[ASSIGNMENT] Which lines in the records below contain the word "will"? Return each of them.

╭─ TASK DATA

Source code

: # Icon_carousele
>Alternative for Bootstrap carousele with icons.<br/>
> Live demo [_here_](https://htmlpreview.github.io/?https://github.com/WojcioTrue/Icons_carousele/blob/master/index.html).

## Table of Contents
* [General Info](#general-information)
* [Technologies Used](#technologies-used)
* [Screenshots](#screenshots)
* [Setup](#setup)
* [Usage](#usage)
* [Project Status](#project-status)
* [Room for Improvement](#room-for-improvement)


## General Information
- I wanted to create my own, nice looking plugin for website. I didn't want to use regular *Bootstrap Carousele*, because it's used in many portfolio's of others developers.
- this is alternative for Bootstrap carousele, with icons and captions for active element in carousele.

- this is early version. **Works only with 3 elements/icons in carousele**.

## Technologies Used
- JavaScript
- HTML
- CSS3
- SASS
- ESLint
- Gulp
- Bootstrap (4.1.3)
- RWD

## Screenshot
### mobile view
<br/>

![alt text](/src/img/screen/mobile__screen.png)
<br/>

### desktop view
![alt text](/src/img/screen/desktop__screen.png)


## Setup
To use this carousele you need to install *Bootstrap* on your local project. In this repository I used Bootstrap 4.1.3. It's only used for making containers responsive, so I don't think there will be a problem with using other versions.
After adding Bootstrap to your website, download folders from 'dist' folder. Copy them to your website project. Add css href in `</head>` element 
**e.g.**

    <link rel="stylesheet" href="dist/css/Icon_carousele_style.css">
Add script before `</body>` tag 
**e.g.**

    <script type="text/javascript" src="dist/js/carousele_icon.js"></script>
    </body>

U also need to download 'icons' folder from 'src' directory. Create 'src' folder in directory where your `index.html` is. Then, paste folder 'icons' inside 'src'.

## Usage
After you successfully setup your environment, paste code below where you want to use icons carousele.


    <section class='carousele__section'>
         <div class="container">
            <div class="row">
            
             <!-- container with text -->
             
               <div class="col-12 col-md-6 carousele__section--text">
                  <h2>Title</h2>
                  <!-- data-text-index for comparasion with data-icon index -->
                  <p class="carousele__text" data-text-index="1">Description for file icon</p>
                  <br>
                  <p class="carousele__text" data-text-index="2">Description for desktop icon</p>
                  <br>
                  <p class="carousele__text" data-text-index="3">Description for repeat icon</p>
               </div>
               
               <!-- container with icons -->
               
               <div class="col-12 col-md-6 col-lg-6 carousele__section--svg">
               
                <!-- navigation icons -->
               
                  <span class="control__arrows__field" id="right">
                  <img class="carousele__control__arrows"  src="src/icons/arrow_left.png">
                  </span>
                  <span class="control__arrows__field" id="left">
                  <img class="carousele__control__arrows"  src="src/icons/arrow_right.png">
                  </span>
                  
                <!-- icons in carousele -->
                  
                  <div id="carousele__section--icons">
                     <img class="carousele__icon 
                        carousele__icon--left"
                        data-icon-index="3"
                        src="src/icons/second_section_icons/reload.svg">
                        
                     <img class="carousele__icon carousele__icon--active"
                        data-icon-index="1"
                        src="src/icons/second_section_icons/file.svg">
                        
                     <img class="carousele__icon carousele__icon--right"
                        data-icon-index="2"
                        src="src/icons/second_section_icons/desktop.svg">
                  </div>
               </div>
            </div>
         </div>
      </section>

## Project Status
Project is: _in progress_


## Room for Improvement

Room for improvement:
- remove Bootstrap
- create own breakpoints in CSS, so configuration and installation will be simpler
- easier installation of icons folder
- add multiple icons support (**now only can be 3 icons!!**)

╰─

[EXPECTED ANSWER]
To use this carousele you need to install *Bootstrap* on your local project. In this repository I used Bootstrap 4.1.3. It's only used for making containers responsive, so I don't think there will be a problem with using other versions.
- create own breakpoints in CSS, so configuration and installation will be simpler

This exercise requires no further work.